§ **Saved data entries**
────────────────────
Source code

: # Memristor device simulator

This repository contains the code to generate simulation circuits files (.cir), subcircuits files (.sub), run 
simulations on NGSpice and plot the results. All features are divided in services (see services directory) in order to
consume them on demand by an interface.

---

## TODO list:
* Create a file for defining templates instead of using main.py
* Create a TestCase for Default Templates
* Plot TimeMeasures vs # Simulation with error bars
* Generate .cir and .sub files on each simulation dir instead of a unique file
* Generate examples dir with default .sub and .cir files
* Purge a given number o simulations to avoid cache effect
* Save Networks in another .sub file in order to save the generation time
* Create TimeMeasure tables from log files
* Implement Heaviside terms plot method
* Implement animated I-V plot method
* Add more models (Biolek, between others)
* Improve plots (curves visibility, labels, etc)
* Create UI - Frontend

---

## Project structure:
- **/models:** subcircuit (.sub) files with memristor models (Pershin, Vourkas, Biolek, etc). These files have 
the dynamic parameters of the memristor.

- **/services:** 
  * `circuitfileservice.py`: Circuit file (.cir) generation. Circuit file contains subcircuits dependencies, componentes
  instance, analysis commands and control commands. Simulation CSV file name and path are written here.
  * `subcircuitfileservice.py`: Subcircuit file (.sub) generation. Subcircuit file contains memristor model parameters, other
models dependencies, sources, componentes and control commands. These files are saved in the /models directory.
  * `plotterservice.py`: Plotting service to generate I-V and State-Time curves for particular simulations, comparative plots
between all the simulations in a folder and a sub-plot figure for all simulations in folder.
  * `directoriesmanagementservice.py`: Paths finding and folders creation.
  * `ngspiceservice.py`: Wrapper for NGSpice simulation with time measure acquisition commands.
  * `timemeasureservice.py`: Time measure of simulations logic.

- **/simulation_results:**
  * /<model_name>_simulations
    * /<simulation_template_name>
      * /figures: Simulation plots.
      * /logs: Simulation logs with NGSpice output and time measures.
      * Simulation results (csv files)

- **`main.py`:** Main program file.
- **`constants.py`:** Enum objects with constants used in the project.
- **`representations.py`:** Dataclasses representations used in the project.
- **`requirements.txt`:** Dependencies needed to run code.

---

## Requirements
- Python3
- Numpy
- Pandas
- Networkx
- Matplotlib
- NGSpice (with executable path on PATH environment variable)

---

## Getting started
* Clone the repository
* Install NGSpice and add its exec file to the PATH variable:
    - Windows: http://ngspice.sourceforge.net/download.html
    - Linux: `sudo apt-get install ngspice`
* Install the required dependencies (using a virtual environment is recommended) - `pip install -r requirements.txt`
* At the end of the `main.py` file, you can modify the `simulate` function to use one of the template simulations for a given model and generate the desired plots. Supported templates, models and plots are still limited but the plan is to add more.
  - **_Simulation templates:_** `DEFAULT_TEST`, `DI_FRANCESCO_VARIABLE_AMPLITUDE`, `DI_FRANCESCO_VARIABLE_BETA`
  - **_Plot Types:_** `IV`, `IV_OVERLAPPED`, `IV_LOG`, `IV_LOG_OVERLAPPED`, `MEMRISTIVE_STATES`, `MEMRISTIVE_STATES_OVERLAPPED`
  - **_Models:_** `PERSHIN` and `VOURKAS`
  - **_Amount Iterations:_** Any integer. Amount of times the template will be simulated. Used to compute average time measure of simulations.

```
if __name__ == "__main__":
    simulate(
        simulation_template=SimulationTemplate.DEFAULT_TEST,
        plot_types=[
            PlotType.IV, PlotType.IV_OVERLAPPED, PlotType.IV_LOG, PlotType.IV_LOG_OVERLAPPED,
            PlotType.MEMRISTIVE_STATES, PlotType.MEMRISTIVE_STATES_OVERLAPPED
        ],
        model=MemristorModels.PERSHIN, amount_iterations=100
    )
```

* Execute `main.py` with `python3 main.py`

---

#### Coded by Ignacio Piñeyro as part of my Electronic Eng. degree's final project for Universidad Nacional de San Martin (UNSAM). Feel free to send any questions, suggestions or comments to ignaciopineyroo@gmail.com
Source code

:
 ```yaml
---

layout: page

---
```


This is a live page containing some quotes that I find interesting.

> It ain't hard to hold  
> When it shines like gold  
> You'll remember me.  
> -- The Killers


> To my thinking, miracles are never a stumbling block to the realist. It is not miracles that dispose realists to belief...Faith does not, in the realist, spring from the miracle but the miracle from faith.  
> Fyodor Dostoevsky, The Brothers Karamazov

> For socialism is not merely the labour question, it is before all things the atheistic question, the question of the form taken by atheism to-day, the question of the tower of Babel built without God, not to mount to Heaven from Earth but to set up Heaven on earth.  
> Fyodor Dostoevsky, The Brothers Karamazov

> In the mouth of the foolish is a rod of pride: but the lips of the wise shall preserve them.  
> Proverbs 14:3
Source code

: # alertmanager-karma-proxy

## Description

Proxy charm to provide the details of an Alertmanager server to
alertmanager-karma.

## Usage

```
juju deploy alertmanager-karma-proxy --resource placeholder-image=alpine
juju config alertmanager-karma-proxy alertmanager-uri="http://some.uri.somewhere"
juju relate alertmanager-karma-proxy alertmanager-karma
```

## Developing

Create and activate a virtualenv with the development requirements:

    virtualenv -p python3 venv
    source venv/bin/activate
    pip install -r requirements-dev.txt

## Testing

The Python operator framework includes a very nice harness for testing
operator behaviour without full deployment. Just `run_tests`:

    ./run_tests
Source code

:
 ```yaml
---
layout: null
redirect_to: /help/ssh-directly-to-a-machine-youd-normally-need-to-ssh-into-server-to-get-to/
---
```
────────────────────
§ **AIM OF THE EXERCISE**
Each of the records is to be written out again exactly.

§ **EXPECTED ANSWER**
Source code

: # Memristor device simulator

This repository contains the code to generate simulation circuits files (.cir), subcircuits files (.sub), run 
simulations on NGSpice and plot the results. All features are divided in services (see services directory) in order to
consume them on demand by an interface.

---

## TODO list:
* Create a file for defining templates instead of using main.py
* Create a TestCase for Default Templates
* Plot TimeMeasures vs # Simulation with error bars
* Generate .cir and .sub files on each simulation dir instead of a unique file
* Generate examples dir with default .sub and .cir files
* Purge a given number o simulations to avoid cache effect
* Save Networks in another .sub file in order to save the generation time
* Create TimeMeasure tables from log files
* Implement Heaviside terms plot method
* Implement animated I-V plot method
* Add more models (Biolek, between others)
* Improve plots (curves visibility, labels, etc)
* Create UI - Frontend

---

## Project structure:
- **/models:** subcircuit (.sub) files with memristor models (Pershin, Vourkas, Biolek, etc). These files have 
the dynamic parameters of the memristor.

- **/services:** 
  * `circuitfileservice.py`: Circuit file (.cir) generation. Circuit file contains subcircuits dependencies, componentes
  instance, analysis commands and control commands. Simulation CSV file name and path are written here.
  * `subcircuitfileservice.py`: Subcircuit file (.sub) generation. Subcircuit file contains memristor model parameters, other
models dependencies, sources, componentes and control commands. These files are saved in the /models directory.
  * `plotterservice.py`: Plotting service to generate I-V and State-Time curves for particular simulations, comparative plots
between all the simulations in a folder and a sub-plot figure for all simulations in folder.
  * `directoriesmanagementservice.py`: Paths finding and folders creation.
  * `ngspiceservice.py`: Wrapper for NGSpice simulation with time measure acquisition commands.
  * `timemeasureservice.py`: Time measure of simulations logic.

- **/simulation_results:**
  * /<model_name>_simulations
    * /<simulation_template_name>
      * /figures: Simulation plots.
      * /logs: Simulation logs with NGSpice output and time measures.
      * Simulation results (csv files)

- **`main.py`:** Main program file.
- **`constants.py`:** Enum objects with constants used in the project.
- **`representations.py`:** Dataclasses representations used in the project.
- **`requirements.txt`:** Dependencies needed to run code.

---

## Requirements
- Python3
- Numpy
- Pandas
- Networkx
- Matplotlib
- NGSpice (with executable path on PATH environment variable)

---

## Getting started
* Clone the repository
* Install NGSpice and add its exec file to the PATH variable:
    - Windows: http://ngspice.sourceforge.net/download.html
    - Linux: `sudo apt-get install ngspice`
* Install the required dependencies (using a virtual environment is recommended) - `pip install -r requirements.txt`
* At the end of the `main.py` file, you can modify the `simulate` function to use one of the template simulations for a given model and generate the desired plots. Supported templates, models and plots are still limited but the plan is to add more.
  - **_Simulation templates:_** `DEFAULT_TEST`, `DI_FRANCESCO_VARIABLE_AMPLITUDE`, `DI_FRANCESCO_VARIABLE_BETA`
  - **_Plot Types:_** `IV`, `IV_OVERLAPPED`, `IV_LOG`, `IV_LOG_OVERLAPPED`, `MEMRISTIVE_STATES`, `MEMRISTIVE_STATES_OVERLAPPED`
  - **_Models:_** `PERSHIN` and `VOURKAS`
  - **_Amount Iterations:_** Any integer. Amount of times the template will be simulated. Used to compute average time measure of simulations.

```
if __name__ == "__main__":
    simulate(
        simulation_template=SimulationTemplate.DEFAULT_TEST,
        plot_types=[
            PlotType.IV, PlotType.IV_OVERLAPPED, PlotType.IV_LOG, PlotType.IV_LOG_OVERLAPPED,
            PlotType.MEMRISTIVE_STATES, PlotType.MEMRISTIVE_STATES_OVERLAPPED
        ],
        model=MemristorModels.PERSHIN, amount_iterations=100
    )
```

* Execute `main.py` with `python3 main.py`

---

#### Coded by Ignacio Piñeyro as part of my Electronic Eng. degree's final project for Universidad Nacional de San Martin (UNSAM). Feel free to send any questions, suggestions or comments to ignaciopineyroo@gmail.com
Source code

:
 ```yaml
---

layout: page

---
```


This is a live page containing some quotes that I find interesting.

> It ain't hard to hold  
> When it shines like gold  
> You'll remember me.  
> -- The Killers


> To my thinking, miracles are never a stumbling block to the realist. It is not miracles that dispose realists to belief...Faith does not, in the realist, spring from the miracle but the miracle from faith.  
> Fyodor Dostoevsky, The Brothers Karamazov

> For socialism is not merely the labour question, it is before all things the atheistic question, the question of the form taken by atheism to-day, the question of the tower of Babel built without God, not to mount to Heaven from Earth but to set up Heaven on earth.  
> Fyodor Dostoevsky, The Brothers Karamazov

> In the mouth of the foolish is a rod of pride: but the lips of the wise shall preserve them.  
> Proverbs 14:3
Source code

: # alertmanager-karma-proxy

## Description

Proxy charm to provide the details of an Alertmanager server to
alertmanager-karma.

## Usage

```
juju deploy alertmanager-karma-proxy --resource placeholder-image=alpine
juju config alertmanager-karma-proxy alertmanager-uri="http://some.uri.somewhere"
juju relate alertmanager-karma-proxy alertmanager-karma
```

## Developing

Create and activate a virtualenv with the development requirements:

    virtualenv -p python3 venv
    source venv/bin/activate
    pip install -r requirements-dev.txt

## Testing

The Python operator framework includes a very nice harness for testing
operator behaviour without full deployment. Just `run_tests`:

    ./run_tests
Source code

:
 ```yaml
---
layout: null
redirect_to: /help/ssh-directly-to-a-machine-youd-normally-need-to-ssh-into-server-to-get-to/
---
```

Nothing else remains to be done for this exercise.